*** Begin section ***

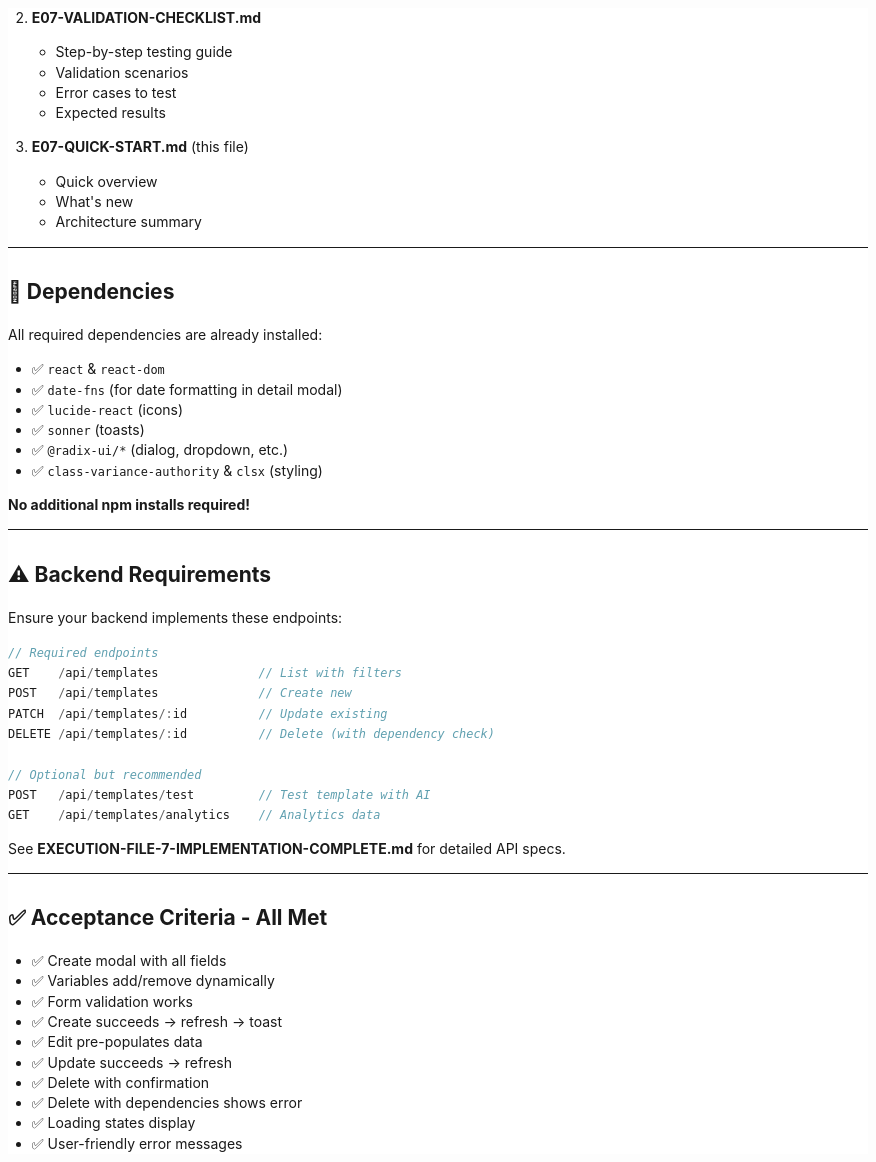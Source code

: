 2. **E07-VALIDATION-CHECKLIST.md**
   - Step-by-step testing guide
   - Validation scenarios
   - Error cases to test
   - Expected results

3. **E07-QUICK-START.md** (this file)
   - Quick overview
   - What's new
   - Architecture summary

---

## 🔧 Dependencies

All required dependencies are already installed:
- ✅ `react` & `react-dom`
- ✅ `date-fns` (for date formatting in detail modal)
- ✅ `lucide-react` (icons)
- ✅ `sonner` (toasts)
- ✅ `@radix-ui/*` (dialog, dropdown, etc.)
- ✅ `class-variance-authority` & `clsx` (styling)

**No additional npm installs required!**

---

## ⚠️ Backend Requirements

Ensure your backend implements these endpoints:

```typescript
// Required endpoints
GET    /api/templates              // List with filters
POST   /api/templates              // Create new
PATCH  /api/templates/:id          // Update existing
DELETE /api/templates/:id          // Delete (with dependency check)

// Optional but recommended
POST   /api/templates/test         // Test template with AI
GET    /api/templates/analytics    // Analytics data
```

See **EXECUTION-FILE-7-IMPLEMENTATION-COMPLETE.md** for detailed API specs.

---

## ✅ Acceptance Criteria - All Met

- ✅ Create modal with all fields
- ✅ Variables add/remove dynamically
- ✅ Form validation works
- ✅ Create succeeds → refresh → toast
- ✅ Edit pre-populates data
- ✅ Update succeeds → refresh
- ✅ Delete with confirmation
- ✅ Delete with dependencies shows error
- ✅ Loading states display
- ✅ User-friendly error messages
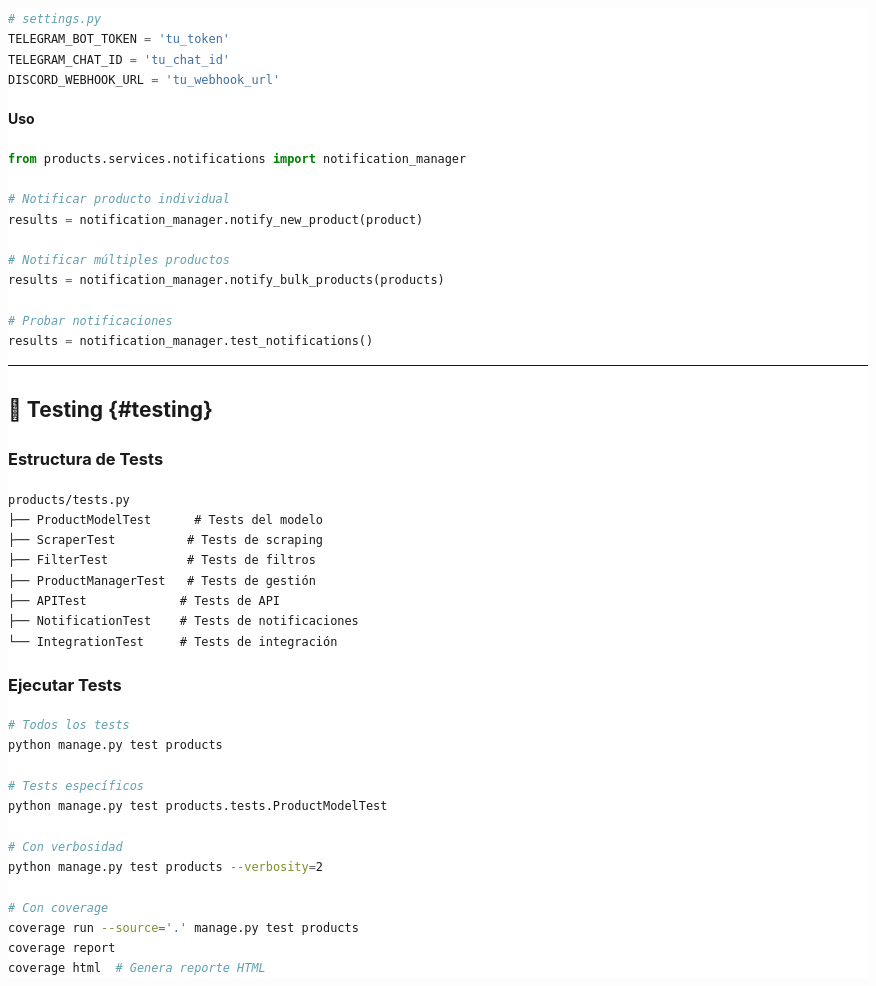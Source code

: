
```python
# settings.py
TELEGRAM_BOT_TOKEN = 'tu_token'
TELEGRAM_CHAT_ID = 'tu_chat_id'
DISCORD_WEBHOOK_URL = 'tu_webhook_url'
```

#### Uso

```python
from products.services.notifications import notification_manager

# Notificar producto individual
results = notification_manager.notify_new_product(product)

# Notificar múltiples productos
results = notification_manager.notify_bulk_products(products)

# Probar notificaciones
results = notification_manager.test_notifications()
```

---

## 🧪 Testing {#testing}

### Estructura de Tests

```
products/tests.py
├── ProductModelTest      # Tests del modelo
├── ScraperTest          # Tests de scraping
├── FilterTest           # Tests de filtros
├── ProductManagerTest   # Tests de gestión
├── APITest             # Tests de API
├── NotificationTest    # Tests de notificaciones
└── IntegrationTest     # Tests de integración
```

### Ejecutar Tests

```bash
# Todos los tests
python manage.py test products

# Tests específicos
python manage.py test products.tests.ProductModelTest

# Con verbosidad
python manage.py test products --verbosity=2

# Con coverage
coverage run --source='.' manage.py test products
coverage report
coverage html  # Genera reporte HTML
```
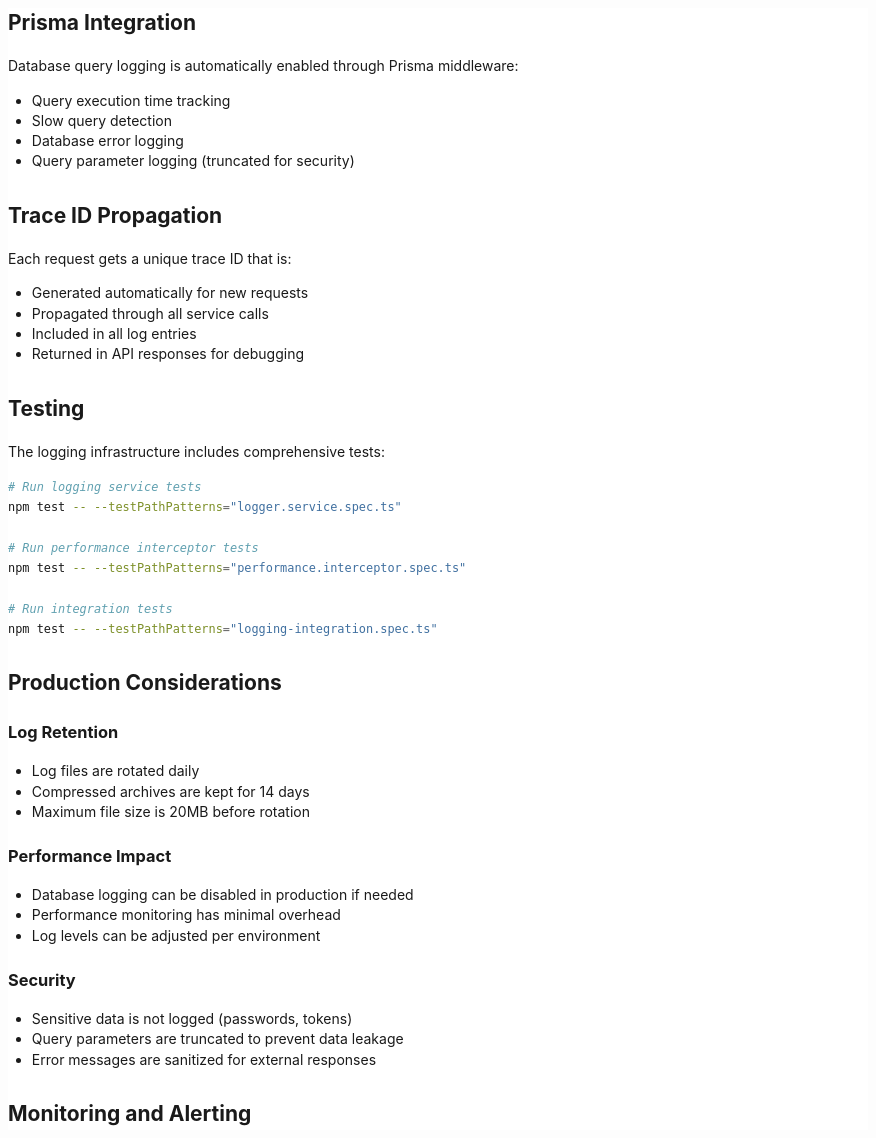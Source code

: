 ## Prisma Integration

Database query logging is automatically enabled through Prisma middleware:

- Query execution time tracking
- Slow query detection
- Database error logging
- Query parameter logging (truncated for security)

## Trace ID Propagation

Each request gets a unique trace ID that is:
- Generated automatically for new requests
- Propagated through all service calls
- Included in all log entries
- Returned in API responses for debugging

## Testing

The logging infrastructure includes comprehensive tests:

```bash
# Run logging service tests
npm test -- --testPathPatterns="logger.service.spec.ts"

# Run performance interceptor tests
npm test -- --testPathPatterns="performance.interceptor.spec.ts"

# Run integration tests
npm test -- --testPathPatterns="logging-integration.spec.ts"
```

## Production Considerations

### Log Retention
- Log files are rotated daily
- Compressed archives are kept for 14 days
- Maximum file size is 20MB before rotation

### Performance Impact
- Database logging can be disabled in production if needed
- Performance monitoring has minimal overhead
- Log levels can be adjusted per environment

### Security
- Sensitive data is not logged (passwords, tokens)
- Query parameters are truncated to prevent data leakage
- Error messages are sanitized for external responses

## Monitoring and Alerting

*** End section ***
*** Begin section ***

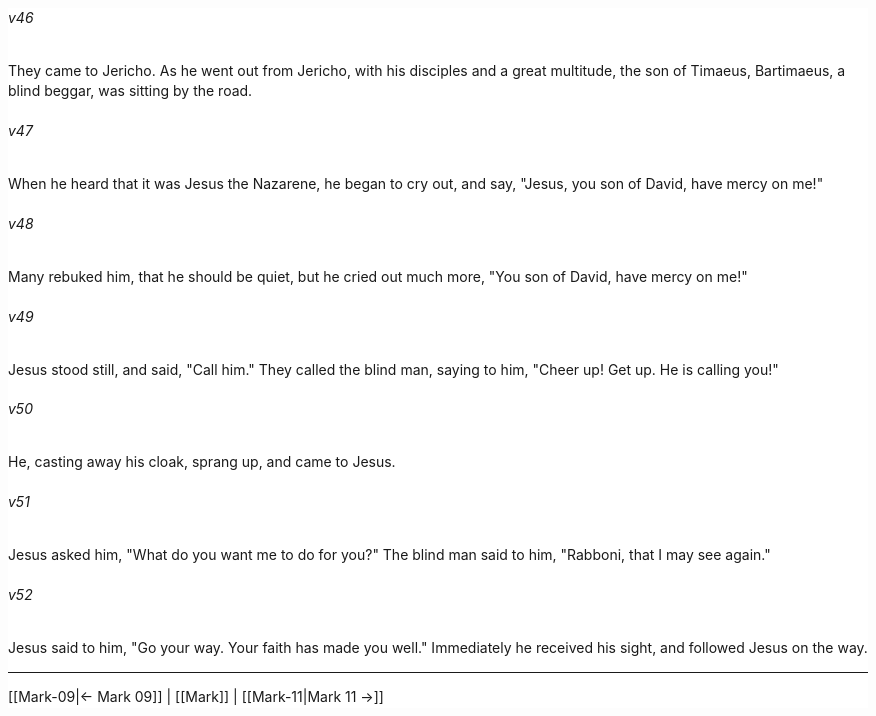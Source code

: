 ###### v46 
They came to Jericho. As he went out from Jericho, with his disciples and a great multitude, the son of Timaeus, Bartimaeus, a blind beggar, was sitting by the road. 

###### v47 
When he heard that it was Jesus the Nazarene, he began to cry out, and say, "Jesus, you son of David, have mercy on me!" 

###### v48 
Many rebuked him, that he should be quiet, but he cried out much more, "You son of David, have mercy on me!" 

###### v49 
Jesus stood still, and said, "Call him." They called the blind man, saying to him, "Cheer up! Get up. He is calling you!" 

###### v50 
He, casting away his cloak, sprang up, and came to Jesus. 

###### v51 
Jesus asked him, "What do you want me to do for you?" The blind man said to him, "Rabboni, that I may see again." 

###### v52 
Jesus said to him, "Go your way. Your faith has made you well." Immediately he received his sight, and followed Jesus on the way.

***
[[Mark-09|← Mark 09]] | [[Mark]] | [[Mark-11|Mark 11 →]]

*** End section ***

[HOW TO COMPLETE THIS TASK]: Look through the data above. Find each line with the string "automatically" and copy it.

[RESULT FOR THIS EXERCISE]:
Database query logging is automatically enabled through Prisma middleware:
- Generated automatically for new requests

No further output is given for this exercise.